いや、嬉しいんですよ?それはマジなんですけど公式の設定、乖離しちゃうかも……乖離したら若干修正入れるつもりなんでよろしきおねがます。


悪夢は廻る(2)

 

押し寄せてくるカイザーの軍勢。

ホシノが、大切な先輩がいない。

そんな状況にも関わらず、生徒たちは心を奮い立たせ、前に進んでゆく。

先生も、いつも以上に冴えわたる指揮でそれに答える。

圧倒的物量をものともせず、彼女達はついに校門にたどり着いた。

その正面。カイザー理事が、傲慢に、彼女達を見下ろしていた。

 

「ふむ。学校まで出向こうと思ったのだが、お出迎えとは感心だ」

 

まるで、ここの主が自分であるかのような物言い。

そんな理事に普段は温厚なノノミが真っ先に噛みついた。

 

「……これは何の真似ですか? 企業が街を攻撃するなんて……いくらあなたたちが土地の所有者だったとしても、そんな権利は無いはずです!」

[それに、学校はまだ私たちアビドスのものです! 進攻は明白な不法行為! 連邦生徒会に通報しますよ!]

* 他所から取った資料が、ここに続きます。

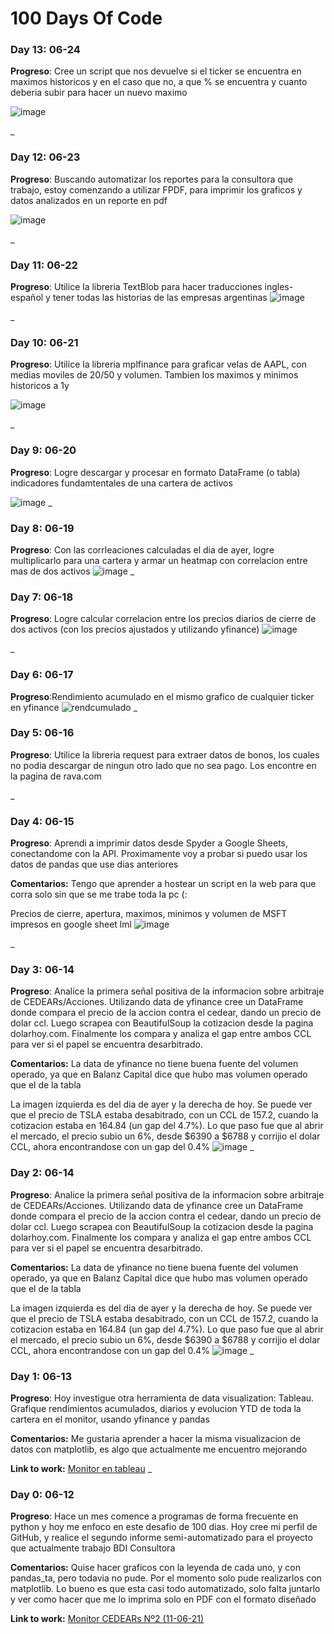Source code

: # 100 Days Of Code

### Day 13: 06-24

**Progreso**: Cree un script que nos devuelve si el ticker se encuentra en maximos historicos y en el caso que no, a que % se encuentra y cuanto deberia subir para hacer un nuevo maximo

![image](https://user-images.githubusercontent.com/43462439/123343142-8fec4900-d527-11eb-8506-17cf151dbdaf.png)

_

### Day 12: 06-23

**Progreso**: Buscando automatizar los reportes para la consultora que trabajo, estoy comenzando a utilizar FPDF, para imprimir los graficos y datos analizados en un reporte en pdf

![image](https://user-images.githubusercontent.com/43462439/123166654-074caa80-d44c-11eb-9d14-c40a8cb04172.png)

_

### Day 11: 06-22

**Progreso**: Utilice la libreria TextBlob para hacer traducciones ingles-español y tener todas las historias de las empresas argentinas 
![image](https://user-images.githubusercontent.com/43462439/123165456-a2448500-d44a-11eb-9da6-e75e0c890363.png)

_

### Day 10: 06-21

**Progreso**: Utilice la libreria mplfinance para graficar velas de AAPL, con medias moviles de 20/50 y volumen. Tambien los maximos y minimos historicos a 1y

![image](https://user-images.githubusercontent.com/43462439/123164952-fbf87f80-d449-11eb-82f8-cc8b088801a1.png)

_

### Day 9: 06-20

**Progreso**: Logre descargar y procesar en formato DataFrame (o tabla) indicadores fundamtentales de una cartera de activos

![image](https://user-images.githubusercontent.com/43462439/123157615-23971a00-d441-11eb-8220-bd44665d3494.png)
_

### Day 8: 06-19

**Progreso**: Con las corrleaciones calculadas el dia de ayer, logre multiplicarlo para una cartera y armar un heatmap con correlacion entre mas de dos activos
![image](https://user-images.githubusercontent.com/43462439/123156485-b931aa00-d43f-11eb-8635-e6958f5d738f.png)
_


### Day 7: 06-18 

**Progreso**: Logre calcular correlacion entre los precios diarios de cierre de dos activos (con los precios ajustados y utilizando yfinance)
![image](https://user-images.githubusercontent.com/43462439/123156739-04e45380-d440-11eb-9ee3-4f601e01f03b.png)

_

### Day 6: 06-17 

**Progreso**:Rendimiento acumulado en el mismo grafico de cualquier ticker en yfinance
![rendcumulado](https://user-images.githubusercontent.com/43462439/122509645-7f454b80-cfda-11eb-94ef-d593065119c5.png)
_

### Day 5: 06-16 

**Progreso**: Utilice la libreria request para extraer datos de bonos, los cuales no podia descargar de ningun otro lado que no sea pago. Los encontre en la pagina de rava.com

_

### Day 4: 06-15 

**Progreso**: Aprendi a imprimir datos desde Spyder a Google Sheets, conectandome con la API. Proximamente voy a probar si puedo usar los datos de pandas que use dias anteriores 

**Comentarios:** Tengo que aprender a hostear un script en la web para que corra solo sin que se me trabe toda la pc (:

Precios de cierre, apertura, maximos, minimos y volumen de MSFT impresos en google sheet lml
![image](https://user-images.githubusercontent.com/43462439/122153785-0d360080-ce3a-11eb-8ee4-bdd08ce9a28c.png)

_

### Day 3: 06-14 

**Progreso**: Analice la primera señal positiva de la informacion sobre arbitraje de CEDEARs/Acciones. Utilizando data de yfinance cree un DataFrame donde compara el precio de la accion contra el cedear, dando un precio de dolar ccl. Luego scrapea con BeautifulSoup la cotizacion desde la pagina dolarhoy.com. Finalmente los compara y analiza el gap entre ambos CCL para ver si el papel se encuentra desarbitrado. 

**Comentarios:** La data de yfinance no tiene buena fuente del volumen operado, ya que en Balanz Capital dice que hubo mas volumen operado que el de la tabla

La imagen izquierda es del dia de ayer y la derecha de hoy. Se puede ver que el precio de TSLA estaba desabitrado, con un CCL de 157.2, cuando la cotizacion estaba en 164.84 (un gap del 4.7%). Lo que paso fue que al abrir el mercado, el precio subio un 6%, desde $6390 a $6788 y corrijio el dolar CCL, ahora encontrandose con un gap del 0.4%
![image](https://user-images.githubusercontent.com/43462439/121975214-7a249a00-cd57-11eb-816c-76d68102f231.png)
_

### Day 2: 06-14 

**Progreso**: Analice la primera señal positiva de la informacion sobre arbitraje de CEDEARs/Acciones. Utilizando data de yfinance cree un DataFrame donde compara el precio de la accion contra el cedear, dando un precio de dolar ccl. Luego scrapea con BeautifulSoup la cotizacion desde la pagina dolarhoy.com. Finalmente los compara y analiza el gap entre ambos CCL para ver si el papel se encuentra desarbitrado. 

**Comentarios:** La data de yfinance no tiene buena fuente del volumen operado, ya que en Balanz Capital dice que hubo mas volumen operado que el de la tabla

La imagen izquierda es del dia de ayer y la derecha de hoy. Se puede ver que el precio de TSLA estaba desabitrado, con un CCL de 157.2, cuando la cotizacion estaba en 164.84 (un gap del 4.7%). Lo que paso fue que al abrir el mercado, el precio subio un 6%, desde $6390 a $6788 y corrijio el dolar CCL, ahora encontrandose con un gap del 0.4%
![image](https://user-images.githubusercontent.com/43462439/121975214-7a249a00-cd57-11eb-816c-76d68102f231.png)
_

### Day 1: 06-13

**Progreso**: Hoy investigue otra herramienta de data visualization: Tableau. Grafique rendimientos acumulados, diarios y evolucion YTD de toda la cartera en el monitor, usando yfinance y pandas

**Comentarios:** Me gustaria aprender a hacer la misma visualizacion de datos con matplotlib, es algo que actualmente me encuentro mejorando

**Link to work:** [Monitor en tableau](https://public.tableau.com/app/profile/franco.maciel/viz/Data_16236214946620/Monitor)
_

### Day 0: 06-12 

**Progreso**: Hace un mes comence a programas de forma frecuente en python y hoy me enfoco en este desafio de 100 dias. Hoy cree mi perfil de GitHub, y realice el segundo informe semi-automatizado para el proyecto que actualmente trabajo BDI Consultora

**Comentarios:** Quise hacer graficos con la leyenda de cada uno, y con pandas_ta, pero todavia no pude. Por el momento solo pude realizarlos con matplotlib. Lo bueno es que esta casi todo automatizado, solo falta juntarlo y ver como hacer que me lo imprima solo en PDF con el formato diseñado

**Link to work:** [Monitor CEDEARs Nº2 (11-06-21)](https://github.com/xfrancomaciel/100-days-of-code/files/6651941/Monitor.CEDEARs.N.2.11-06-21.pdf)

「スカウトなんて、最初から嘘だったってこと? ……いや、それよりもホシノ先輩はどこ?」

「この悪党め……ホシノ先輩を返して!」

 

それに続けてアヤネが、シロコが、セリカが、理事に敵意を剥き出しに声を上げる。それに対して理事が怯むことなく、ただ、自身の勝利を確信し笑ったままだった。

 

「……くくくっ、何を言ってるのやら。それに、そのことについてはこいつの方が詳しいだろう?」

 

そう言って理事は背後に顔を向ける。

それと同時に進み出てきたのは、特務士官、その人だった。

特務士官は昨日あった時と変わらず、親しげに、彼女達に手を振った。

 

「やっほー、みんな昨日ぶりだね。会いたかったよ〜?」

「え、?」

「声が……?」

 

予期せぬ事態に一瞬、彼女達の動きが止まった。

原因は、特務士官の声が大きく異なっていたこと。

あのガビガビとした質の悪いボイスチェンジャーのかかった、よくも悪くもその異質な見た目にあった声ではなく、

柔らかい、のびのびとした少女の声。……要は違和感がひどかった。しかし、驚いたのも一瞬、シロコが厳しい表情を彼女に向ける。

 

「…ボイスチェンジャー、かけなくていいの?」

「ん~……うん。あくまで私の事を知ってるホシノちゃんに聞かれたくなかっただけだから」

 

言うかどうか少しばかり迷っていたようだが、

結局、特務士官はそう答えた。OBであることを隠すつもりはないらしかったので、恐らくは、どの先輩か特定を避けるために使っていたのだろう。そう、検討をつけて、今度は先生が話しかける。

 

「"……ホシノはあなたの上司…カイザーのスポンサーが連れて行った、そういうことだよね?"」

「連れて行ったとは人聞きが悪いな〜。私たちはホシノちゃんを助けただけだよ」

「"助けた??"」

 

ケロッとしてそう言う特務士官に、先生は思わずそう聞き返した。その言葉に彼女はこくりと頷く。

 

「そうだよ。やさしいあの子がこの学校に囚われたままであっていいはずがない。もっと、青春を満喫するべきだよ。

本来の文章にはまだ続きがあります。